The autoimmunity paradigm has dominated immunology for so long that our concepts of many disorders, including Crohn disease, have been moulded to fit the prevailing dogma. Placing immunological disease along this proposed continuum allows the relative contribution of different types of self-directed inflammation to be considered without assuming that an adaptive immune response is central to disease pathogenesis.

The case of vasculitis (blood vessel inflammation) illustrates the usefulness of a continuum view of immunological disease. The autoimmune-mediated vasculitides can be distinguished clinically by the presence of pathogenic autoantibodies, including antineutrophil cytoplasmic antibodies (ANCA). It is of note, therefore, that the nonautoantibody-associated vasculitides, including Takayasu arteritis and giant cell arteritis, affect particular vascular territories in a patchy manner, thereby illustrating the contribution of local factors to disease pathogenesis (Table S1). Thus far, evidence for tissue-specific factors influencing the expression of autoimmune diseases in humans, such as type 1 diabetes, is lacking, but the concept of secondary autoinflammation in autoimmunity offers an alternative perspective on how genetic or environmental factors affecting disease-prone sites could lead to, or alter, clinical disease expression.

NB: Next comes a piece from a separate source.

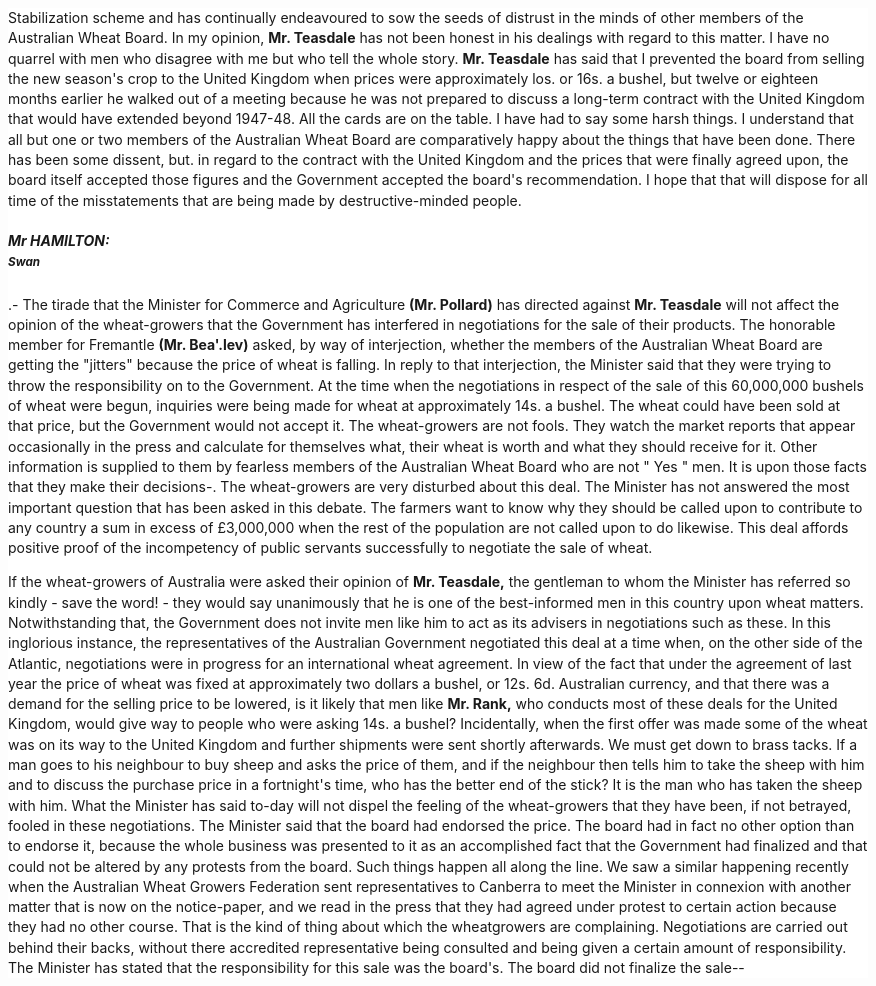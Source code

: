 Stabilization  scheme and has continually endeavoured to  sow  the seeds of distrust in the minds of other members of the Australian Wheat Board. In my opinion,  **Mr. Teasdale**  has not been honest  in  his dealings with regard to this matter. I have no quarrel with men who disagree with me but who tell the whole story.  **Mr. Teasdale**  has said that I prevented the board from selling the new season's crop to the United Kingdom when prices were approximately los. or 16s. a bushel, but twelve or eighteen months earlier he walked out of a meeting because he was not prepared to discuss a long-term contract with the United Kingdom that would have extended beyond 1947-48. All the cards are on the table. I have had to say some harsh things. I understand that all but one or two members of the Australian Wheat Board are comparatively happy about the things that have been done. There has been some dissent, but. in regard to the contract with the United Kingdom and the prices that were finally agreed upon, the board itself accepted those figures and the Government accepted the board's recommendation. I hope that that will dispose for all time of the misstatements that are being made by destructive-minded people. 

##### Mr HAMILTON:<br><small class="text-muted">Swan</small>

.- The tirade that the Minister for Commerce and Agriculture  **(Mr. Pollard)**  has directed against  **Mr. Teasdale**  will not affect the opinion of the wheat-growers that the Government has interfered in negotiations for the sale of their products. The honorable member for Fremantle  **(Mr. Bea'.lev)**  asked, by way of interjection, whether the members of the Australian Wheat Board are getting the "jitters" because the price of wheat is falling. In reply to that interjection, the Minister said that they were trying to throw  the  responsibility on to  the  Government. At the time when the negotiations in respect of the sale of this 60,000,000 bushels of wheat were begun, inquiries were being made for wheat at approximately 14s. a bushel. The wheat could have been  sold  at that price, but the Government would not accept  it.  The wheat-growers are not fools. They watch the market reports that appear occasionally in the press and calculate for themselves what, their wheat is worth and what they should receive for  it.  Other information is supplied to them by fearless members of the Australian Wheat Board who are not " Yes " men. It  is  upon those facts that they make their decisions-. The wheat-growers are very disturbed about this deal. The Minister has not answered the most important question that has been asked in this debate. The farmers want to know why they should be called upon to contribute to any country a sum in excess of £3,000,000 when the rest of the population are not called upon to do likewise. This deal affords positive proof of the incompetency of public servants successfully to negotiate the sale of wheat. 

If the wheat-growers of Australia were asked their opinion of  **Mr. Teasdale,**  the gentleman to whom the Minister has referred so kindly - save the word! - they would say unanimously that he is one of the best-informed men in this country upon wheat matters. Notwithstanding that, the Government does not invite men like him to act as its advisers in negotiations such as these. In this inglorious instance, the representatives of the Australian  Government  negotiated this deal at a time when, on  the  other side of the Atlantic, negotiations were in progress for an international wheat agreement. In view of the fact that under the agreement of last year the price of wheat was fixed at approximately two dollars a bushel, or 12s. 6d. Australian currency, and that there was a demand for the selling price to be lowered, is it likely that men like  **Mr. Rank,**  who conducts most of these deals for the United Kingdom, would give way to people who were asking 14s. a bushel? Incidentally, when the first offer was made some of  the  wheat was on  its  way  to the United Kingdom and further shipments were sent shortly afterwards. We must get down to brass tacks. If a man goes to his neighbour to buy sheep and asks the price of them, and if the neighbour then tells him to take the sheep with him and to discuss the purchase price in a fortnight's time, who has the better end of the stick? It is the man who has taken the sheep with him. What the Minister has said to-day will not dispel the feeling of the wheat-growers that they have been, if not betrayed, fooled in these negotiations. The Minister said that the board had endorsed the price. The board had in fact no other option than to endorse it, because the whole business was presented to it as an accomplished fact that the Government had finalized and that could not be altered by any protests from the board. Such things happen all along the line. We saw a similar happening recently when the Australian Wheat Growers Federation sent representatives to Canberra to meet the Minister in connexion with another matter that is now on the notice-paper, and we read in the press that they had agreed under protest to certain action because they had no other course. That is the kind of thing about which the wheatgrowers are complaining. Negotiations are carried out behind their backs, without there accredited representative being consulted and being given a certain amount of responsibility. The Minister has stated that the responsibility for this sale was the board's. The board did not finalize the sale--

The classification of MHC class I–associated diseases as autoimmune has been contentious given that these conditions lack specific autoantibody associations. The present classification places HLA-B27-related conditions and other MHC class I–associated diseases as intermediates—or “at a half-way house”—between autoinflammation and autoimmunity. As outlined earlier, tissue-specific factors at disease-prone sites appear to be instrumental in localisation of these conditions. While this article deals exclusively with self-directed tissue inflammation, immune-reactivity reactions against nonself (such as reactions to organ transplants) help illustrate the concept of MHC class I–associated diseases being “halfway houses.” In the transplantation field, renal rejection reactions are strongly associated with MHC class I antigens and with tissue-specific factors, especially the duration of organ ischemia. In fact, if organ ischemia is minimised, then MHC-mismatched grafts survive as well as matched grafts, thus showing how adaptive immunity and local tissue factors interact in disease expression [30] in the context of MHC class I associations.

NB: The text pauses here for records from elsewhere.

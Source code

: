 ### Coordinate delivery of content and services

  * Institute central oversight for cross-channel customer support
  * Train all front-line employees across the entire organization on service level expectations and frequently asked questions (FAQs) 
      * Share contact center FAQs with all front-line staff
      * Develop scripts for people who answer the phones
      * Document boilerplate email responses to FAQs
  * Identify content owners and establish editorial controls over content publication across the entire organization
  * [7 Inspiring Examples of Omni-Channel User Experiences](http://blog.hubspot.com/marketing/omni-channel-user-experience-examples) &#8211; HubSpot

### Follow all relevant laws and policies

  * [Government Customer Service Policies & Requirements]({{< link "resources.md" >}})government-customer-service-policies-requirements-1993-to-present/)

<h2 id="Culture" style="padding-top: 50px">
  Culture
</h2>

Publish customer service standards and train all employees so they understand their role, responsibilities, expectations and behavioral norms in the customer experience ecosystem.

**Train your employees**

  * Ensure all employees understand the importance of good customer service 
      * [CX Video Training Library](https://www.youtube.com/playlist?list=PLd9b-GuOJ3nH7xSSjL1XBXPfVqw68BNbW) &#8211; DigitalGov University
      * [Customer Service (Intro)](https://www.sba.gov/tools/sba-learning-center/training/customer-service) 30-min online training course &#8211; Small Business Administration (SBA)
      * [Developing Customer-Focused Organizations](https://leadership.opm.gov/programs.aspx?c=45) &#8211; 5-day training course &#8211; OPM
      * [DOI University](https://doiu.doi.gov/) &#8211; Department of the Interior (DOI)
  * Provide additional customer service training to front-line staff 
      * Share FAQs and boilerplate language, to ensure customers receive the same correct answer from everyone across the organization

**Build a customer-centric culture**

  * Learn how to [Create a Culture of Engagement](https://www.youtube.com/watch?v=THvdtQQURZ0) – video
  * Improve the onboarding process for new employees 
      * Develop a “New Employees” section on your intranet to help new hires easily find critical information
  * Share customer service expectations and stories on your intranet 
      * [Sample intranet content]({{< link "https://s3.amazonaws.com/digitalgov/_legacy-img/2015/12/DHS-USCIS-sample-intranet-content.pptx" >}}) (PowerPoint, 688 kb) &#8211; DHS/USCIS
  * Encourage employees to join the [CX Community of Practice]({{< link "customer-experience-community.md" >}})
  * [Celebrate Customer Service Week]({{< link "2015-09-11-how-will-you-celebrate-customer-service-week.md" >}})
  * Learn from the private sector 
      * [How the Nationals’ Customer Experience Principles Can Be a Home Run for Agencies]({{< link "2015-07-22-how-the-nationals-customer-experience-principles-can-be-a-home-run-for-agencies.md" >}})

In certain clinically defined autoimmune scenarios, including RA, it appears that some patients do in fact have a disease that is predominately autoinflammatory in nature. In a study of patients with benign polyarthritis of the elderly, which often meets diagnostic criteria for RA and has a good prognosis but lacks the autoantibody association, McGonagle and colleagues observed that the pattern of disease localisation was similar to the seronegative arthropathies. In other words, joint disease tended to involve the periarticular structures rather than the synovium [31]. The good prognosis in benign polyarthritis is similar to reactive arthritis, which is a type of seronegative arthritis. Thus, the variable prognosis in diseases such as RA and multiple sclerosis may be related to the predominance of either autoinflammation or autoimmunity, with the former generally equating to a better prognosis.

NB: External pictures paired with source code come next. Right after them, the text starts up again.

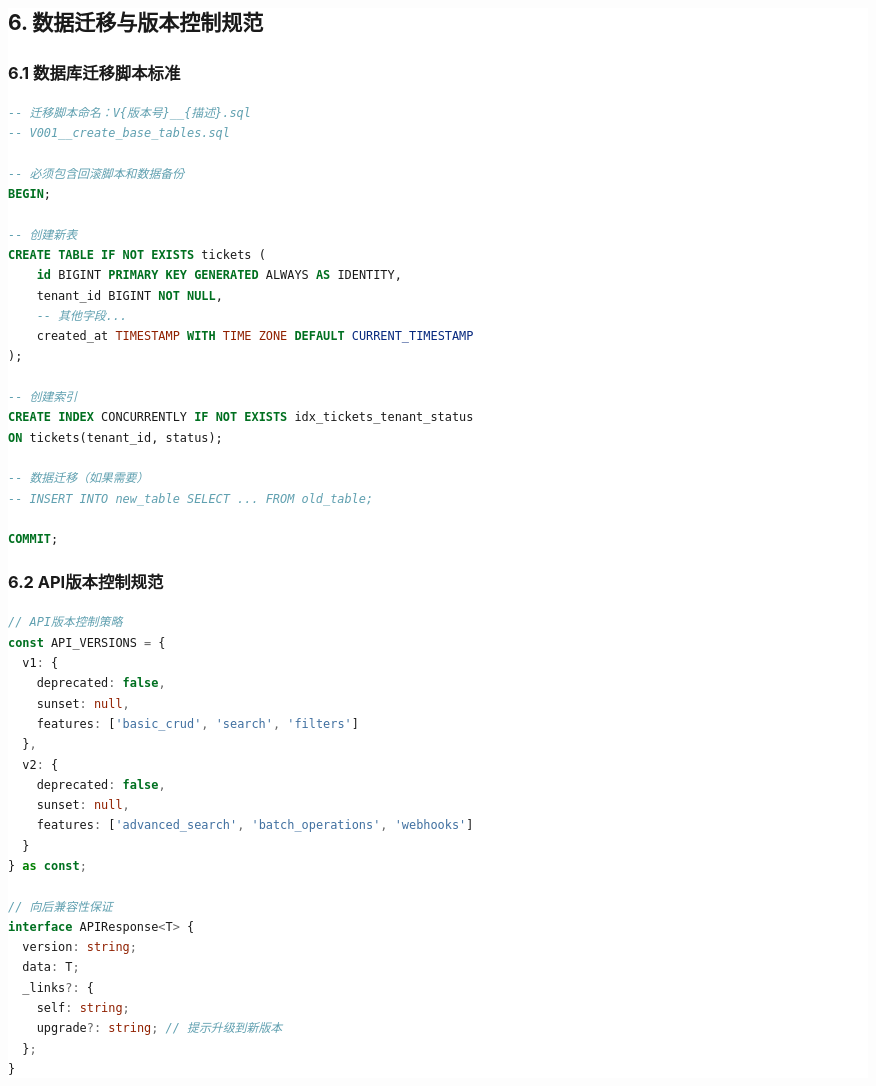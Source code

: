 ## 6. 数据迁移与版本控制规范

### 6.1 数据库迁移脚本标准
```sql
-- 迁移脚本命名：V{版本号}__{描述}.sql
-- V001__create_base_tables.sql

-- 必须包含回滚脚本和数据备份
BEGIN;

-- 创建新表
CREATE TABLE IF NOT EXISTS tickets (
    id BIGINT PRIMARY KEY GENERATED ALWAYS AS IDENTITY,
    tenant_id BIGINT NOT NULL,
    -- 其他字段...
    created_at TIMESTAMP WITH TIME ZONE DEFAULT CURRENT_TIMESTAMP
);

-- 创建索引
CREATE INDEX CONCURRENTLY IF NOT EXISTS idx_tickets_tenant_status 
ON tickets(tenant_id, status);

-- 数据迁移（如果需要）
-- INSERT INTO new_table SELECT ... FROM old_table;

COMMIT;
```

### 6.2 API版本控制规范
```typescript
// API版本控制策略
const API_VERSIONS = {
  v1: {
    deprecated: false,
    sunset: null,
    features: ['basic_crud', 'search', 'filters']
  },
  v2: {
    deprecated: false, 
    sunset: null,
    features: ['advanced_search', 'batch_operations', 'webhooks']
  }
} as const;

// 向后兼容性保证
interface APIResponse<T> {
  version: string;
  data: T;
  _links?: {
    self: string;
    upgrade?: string; // 提示升级到新版本
  };
}
```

The formal recognition of autoinflammation also has implications for a better clinical understanding of the targeted therapy of the immunological diseases. For example, anticytokine therapy is especially effective in autoinflammatory disease; the interleukin-1 receptor antagonist anakinra shows good efficacy in some monogenic autoinflammatory disorders [32]. On the other hand, strategies to target lymphocytes are especially effective in autoimmune diseases, such as lupus. In some cases, both anticytokine and antilymphocyte strategies are effective in disorders that lie somewhere along the autoimmune–autoinflammatory disease continuum (Box 2). Finally, cytokine blockade of diseases with a strong autoinflammatory basis may aggravate or precipitate autoimmune diseases such as lupus. Placing inflammatory disease along a continuum, therefore, may have relevance for therapy development, since disorders with a prominent autoinflammatory component could be targeted via innate immune pathway blockade.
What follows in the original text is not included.